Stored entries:
=== Begin Enclosure ===

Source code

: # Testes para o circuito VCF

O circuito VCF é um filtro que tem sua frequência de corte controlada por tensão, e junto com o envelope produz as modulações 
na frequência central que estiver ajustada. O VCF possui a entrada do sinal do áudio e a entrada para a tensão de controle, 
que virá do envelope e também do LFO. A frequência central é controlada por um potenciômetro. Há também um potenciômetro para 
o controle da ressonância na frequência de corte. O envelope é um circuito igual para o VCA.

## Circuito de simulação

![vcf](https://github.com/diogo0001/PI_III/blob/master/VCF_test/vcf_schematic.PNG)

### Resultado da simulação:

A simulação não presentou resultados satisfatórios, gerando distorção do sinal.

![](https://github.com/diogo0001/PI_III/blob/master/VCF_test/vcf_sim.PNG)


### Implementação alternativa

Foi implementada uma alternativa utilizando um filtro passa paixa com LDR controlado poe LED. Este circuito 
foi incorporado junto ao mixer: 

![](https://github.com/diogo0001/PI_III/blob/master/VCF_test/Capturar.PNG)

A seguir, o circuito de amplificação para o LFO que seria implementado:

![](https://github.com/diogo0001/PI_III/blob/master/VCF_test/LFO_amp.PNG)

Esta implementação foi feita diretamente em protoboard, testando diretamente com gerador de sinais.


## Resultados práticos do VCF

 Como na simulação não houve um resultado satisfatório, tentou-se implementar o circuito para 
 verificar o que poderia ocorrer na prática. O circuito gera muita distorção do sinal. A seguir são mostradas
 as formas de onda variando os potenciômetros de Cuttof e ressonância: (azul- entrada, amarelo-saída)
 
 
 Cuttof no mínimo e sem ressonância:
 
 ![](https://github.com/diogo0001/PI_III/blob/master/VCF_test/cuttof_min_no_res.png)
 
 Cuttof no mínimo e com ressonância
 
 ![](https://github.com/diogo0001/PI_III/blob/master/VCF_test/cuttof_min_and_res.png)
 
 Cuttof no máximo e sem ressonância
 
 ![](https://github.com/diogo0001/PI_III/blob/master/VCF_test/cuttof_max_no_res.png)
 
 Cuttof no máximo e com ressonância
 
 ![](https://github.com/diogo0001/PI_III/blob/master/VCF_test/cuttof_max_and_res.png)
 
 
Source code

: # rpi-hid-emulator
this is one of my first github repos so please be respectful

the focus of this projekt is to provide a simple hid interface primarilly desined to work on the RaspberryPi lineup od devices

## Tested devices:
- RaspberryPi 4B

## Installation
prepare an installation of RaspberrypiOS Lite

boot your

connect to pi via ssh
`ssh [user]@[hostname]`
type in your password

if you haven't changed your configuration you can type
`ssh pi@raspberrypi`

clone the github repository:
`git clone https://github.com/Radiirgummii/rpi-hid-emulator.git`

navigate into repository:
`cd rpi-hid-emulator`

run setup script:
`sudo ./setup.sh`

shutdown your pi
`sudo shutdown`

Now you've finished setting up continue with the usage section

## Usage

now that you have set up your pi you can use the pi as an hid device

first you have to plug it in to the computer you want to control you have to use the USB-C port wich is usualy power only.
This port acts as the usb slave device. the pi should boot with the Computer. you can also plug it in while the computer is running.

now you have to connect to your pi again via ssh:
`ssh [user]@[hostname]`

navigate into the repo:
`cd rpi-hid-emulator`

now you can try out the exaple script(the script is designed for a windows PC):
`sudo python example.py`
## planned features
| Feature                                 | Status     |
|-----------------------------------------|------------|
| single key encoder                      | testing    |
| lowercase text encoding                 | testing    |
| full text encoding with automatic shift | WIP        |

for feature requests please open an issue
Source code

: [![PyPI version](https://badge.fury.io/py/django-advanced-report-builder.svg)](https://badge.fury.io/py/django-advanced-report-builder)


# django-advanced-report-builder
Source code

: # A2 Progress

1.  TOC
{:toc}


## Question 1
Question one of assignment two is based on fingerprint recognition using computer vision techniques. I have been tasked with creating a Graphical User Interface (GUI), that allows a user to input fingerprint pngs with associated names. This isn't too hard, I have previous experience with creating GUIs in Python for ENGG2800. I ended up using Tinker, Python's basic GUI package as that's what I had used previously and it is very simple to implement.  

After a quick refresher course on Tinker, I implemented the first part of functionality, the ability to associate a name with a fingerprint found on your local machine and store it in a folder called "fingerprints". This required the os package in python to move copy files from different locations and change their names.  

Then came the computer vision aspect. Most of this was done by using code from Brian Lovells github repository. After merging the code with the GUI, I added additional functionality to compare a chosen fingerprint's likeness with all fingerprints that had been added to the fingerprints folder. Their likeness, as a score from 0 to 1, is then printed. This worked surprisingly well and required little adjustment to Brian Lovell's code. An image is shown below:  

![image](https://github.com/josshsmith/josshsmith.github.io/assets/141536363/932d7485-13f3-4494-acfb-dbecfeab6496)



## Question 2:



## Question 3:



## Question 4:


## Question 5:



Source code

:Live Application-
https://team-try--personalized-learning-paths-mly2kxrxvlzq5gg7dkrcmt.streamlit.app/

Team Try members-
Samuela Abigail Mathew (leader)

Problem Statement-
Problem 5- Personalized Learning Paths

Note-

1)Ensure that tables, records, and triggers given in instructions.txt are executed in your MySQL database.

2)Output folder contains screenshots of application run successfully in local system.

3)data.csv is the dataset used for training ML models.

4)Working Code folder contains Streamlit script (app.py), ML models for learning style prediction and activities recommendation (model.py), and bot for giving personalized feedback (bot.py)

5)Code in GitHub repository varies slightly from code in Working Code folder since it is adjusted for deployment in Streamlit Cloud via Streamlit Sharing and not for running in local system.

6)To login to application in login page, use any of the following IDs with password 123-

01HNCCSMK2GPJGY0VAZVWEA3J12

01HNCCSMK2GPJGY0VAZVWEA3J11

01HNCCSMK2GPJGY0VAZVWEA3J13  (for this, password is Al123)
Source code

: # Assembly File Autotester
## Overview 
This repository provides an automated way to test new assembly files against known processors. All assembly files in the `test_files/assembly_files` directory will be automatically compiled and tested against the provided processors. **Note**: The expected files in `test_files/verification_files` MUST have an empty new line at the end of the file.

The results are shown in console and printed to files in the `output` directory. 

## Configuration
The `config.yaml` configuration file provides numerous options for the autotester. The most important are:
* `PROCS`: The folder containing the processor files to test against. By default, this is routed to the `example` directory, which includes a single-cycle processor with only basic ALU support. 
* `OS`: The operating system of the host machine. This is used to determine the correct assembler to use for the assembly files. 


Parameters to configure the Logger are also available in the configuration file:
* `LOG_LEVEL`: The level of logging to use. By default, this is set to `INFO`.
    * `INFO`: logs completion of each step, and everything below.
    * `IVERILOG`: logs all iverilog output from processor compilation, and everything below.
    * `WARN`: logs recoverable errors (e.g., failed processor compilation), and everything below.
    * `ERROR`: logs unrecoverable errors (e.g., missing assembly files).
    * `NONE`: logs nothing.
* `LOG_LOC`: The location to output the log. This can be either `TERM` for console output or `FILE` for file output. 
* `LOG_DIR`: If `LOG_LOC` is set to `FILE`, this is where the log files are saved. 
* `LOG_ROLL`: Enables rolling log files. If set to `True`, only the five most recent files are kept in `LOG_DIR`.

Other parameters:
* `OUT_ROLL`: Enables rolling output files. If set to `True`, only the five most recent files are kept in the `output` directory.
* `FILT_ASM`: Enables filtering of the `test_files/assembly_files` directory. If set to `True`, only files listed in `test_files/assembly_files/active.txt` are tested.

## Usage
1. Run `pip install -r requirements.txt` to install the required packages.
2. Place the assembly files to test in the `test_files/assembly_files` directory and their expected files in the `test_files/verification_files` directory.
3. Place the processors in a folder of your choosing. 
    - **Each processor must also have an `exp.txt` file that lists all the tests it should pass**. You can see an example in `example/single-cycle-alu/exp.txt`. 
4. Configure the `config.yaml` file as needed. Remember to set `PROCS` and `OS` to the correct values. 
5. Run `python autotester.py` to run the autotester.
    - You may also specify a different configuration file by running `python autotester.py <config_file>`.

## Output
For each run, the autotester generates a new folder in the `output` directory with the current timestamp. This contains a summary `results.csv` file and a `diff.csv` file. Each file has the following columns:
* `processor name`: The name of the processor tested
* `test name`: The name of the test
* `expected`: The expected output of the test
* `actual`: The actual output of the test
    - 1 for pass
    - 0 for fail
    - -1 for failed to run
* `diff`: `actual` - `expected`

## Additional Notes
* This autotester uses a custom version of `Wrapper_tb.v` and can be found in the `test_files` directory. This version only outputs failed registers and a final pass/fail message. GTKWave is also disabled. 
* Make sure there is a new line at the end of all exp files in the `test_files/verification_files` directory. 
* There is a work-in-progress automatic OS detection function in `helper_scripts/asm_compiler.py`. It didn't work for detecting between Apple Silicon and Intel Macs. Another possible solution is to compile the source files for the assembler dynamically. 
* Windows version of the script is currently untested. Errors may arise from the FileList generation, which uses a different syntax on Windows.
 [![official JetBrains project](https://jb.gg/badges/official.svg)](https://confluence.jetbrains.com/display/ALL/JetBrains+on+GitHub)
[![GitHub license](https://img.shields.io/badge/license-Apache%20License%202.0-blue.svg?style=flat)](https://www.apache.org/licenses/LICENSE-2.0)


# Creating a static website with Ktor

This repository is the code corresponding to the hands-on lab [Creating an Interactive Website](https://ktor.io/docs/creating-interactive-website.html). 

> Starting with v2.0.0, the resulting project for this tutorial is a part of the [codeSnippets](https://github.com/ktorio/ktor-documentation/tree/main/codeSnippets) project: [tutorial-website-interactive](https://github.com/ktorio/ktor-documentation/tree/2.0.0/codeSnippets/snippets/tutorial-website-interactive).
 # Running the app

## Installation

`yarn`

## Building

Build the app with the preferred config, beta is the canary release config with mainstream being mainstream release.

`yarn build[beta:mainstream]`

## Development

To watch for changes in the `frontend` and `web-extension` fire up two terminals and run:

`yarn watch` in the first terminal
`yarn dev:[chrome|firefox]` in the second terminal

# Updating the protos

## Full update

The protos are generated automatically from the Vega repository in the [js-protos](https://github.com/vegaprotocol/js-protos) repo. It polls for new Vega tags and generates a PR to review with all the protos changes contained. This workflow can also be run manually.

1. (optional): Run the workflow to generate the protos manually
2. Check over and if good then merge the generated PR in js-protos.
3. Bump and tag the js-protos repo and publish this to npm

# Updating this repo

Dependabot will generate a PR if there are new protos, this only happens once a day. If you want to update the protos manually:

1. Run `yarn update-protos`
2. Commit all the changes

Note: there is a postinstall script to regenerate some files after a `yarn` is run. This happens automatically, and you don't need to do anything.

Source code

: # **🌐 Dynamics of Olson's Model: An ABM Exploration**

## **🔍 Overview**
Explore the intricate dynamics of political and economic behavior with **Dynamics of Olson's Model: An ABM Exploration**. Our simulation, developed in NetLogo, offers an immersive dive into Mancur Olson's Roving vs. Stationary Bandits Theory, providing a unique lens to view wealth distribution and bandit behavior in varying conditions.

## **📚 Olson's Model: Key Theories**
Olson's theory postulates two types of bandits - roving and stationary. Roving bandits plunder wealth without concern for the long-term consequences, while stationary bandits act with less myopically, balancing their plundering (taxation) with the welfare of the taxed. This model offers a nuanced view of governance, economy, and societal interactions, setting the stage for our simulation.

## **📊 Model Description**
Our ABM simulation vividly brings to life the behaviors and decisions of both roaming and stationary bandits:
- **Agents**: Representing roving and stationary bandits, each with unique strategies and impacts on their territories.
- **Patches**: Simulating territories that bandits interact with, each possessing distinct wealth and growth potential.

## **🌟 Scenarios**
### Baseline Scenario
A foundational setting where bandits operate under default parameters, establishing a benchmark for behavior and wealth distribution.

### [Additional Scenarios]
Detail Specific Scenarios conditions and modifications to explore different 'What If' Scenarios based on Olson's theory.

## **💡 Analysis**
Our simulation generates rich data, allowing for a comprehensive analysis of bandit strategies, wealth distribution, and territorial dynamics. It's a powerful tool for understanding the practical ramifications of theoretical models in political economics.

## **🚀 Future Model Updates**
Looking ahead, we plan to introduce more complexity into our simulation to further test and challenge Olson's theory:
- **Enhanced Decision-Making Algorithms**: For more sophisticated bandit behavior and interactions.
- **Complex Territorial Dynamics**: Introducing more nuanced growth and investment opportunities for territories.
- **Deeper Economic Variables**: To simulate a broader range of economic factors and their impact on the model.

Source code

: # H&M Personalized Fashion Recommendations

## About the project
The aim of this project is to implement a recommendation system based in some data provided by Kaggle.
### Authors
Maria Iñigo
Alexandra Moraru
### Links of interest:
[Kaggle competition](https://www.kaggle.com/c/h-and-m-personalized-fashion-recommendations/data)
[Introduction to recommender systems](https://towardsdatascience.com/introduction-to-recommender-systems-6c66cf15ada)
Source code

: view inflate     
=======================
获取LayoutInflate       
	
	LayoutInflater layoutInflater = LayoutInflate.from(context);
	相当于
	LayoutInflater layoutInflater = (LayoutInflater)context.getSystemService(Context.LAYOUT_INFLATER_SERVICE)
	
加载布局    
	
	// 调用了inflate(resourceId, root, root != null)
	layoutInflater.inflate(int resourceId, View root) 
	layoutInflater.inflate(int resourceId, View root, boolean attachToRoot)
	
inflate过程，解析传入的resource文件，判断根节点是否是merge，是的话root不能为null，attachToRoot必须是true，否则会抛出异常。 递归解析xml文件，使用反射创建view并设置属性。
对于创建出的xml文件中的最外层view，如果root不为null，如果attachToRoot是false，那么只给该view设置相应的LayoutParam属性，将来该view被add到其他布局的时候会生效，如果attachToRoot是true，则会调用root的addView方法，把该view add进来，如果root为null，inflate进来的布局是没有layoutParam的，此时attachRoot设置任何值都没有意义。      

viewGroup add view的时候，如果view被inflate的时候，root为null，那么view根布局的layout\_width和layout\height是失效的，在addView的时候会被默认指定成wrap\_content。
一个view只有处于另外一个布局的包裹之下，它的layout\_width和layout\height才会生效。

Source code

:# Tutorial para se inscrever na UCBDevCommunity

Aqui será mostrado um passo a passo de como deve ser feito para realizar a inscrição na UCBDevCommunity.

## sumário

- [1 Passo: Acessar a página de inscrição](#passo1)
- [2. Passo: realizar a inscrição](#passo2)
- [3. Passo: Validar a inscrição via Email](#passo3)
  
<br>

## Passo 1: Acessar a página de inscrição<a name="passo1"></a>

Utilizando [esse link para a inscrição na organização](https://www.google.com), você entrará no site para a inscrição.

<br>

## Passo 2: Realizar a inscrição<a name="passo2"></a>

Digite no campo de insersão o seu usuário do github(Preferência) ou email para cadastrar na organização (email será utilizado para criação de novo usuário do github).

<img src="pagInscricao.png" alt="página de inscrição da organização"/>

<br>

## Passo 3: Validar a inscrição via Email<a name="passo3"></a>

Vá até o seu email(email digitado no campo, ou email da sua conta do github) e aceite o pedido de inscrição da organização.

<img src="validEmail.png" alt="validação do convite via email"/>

=== End Enclosure ===

=== What is expected ===
All lines in the data above from the one with "the focus of" through the one with "now that you" must be repeated exactly, and no others.

=== Solved exercise ===
the focus of this projekt is to provide a simple hid interface primarilly desined to work on the RaspberryPi lineup od devices

## Tested devices:
- RaspberryPi 4B

## Installation
prepare an installation of RaspberrypiOS Lite

boot your

connect to pi via ssh
`ssh [user]@[hostname]`
type in your password

if you haven't changed your configuration you can type
`ssh pi@raspberrypi`

clone the github repository:
`git clone https://github.com/Radiirgummii/rpi-hid-emulator.git`

navigate into repository:
`cd rpi-hid-emulator`

run setup script:
`sudo ./setup.sh`

shutdown your pi
`sudo shutdown`

Now you've finished setting up continue with the usage section

## Usage

now that you have set up your pi you can use the pi as an hid device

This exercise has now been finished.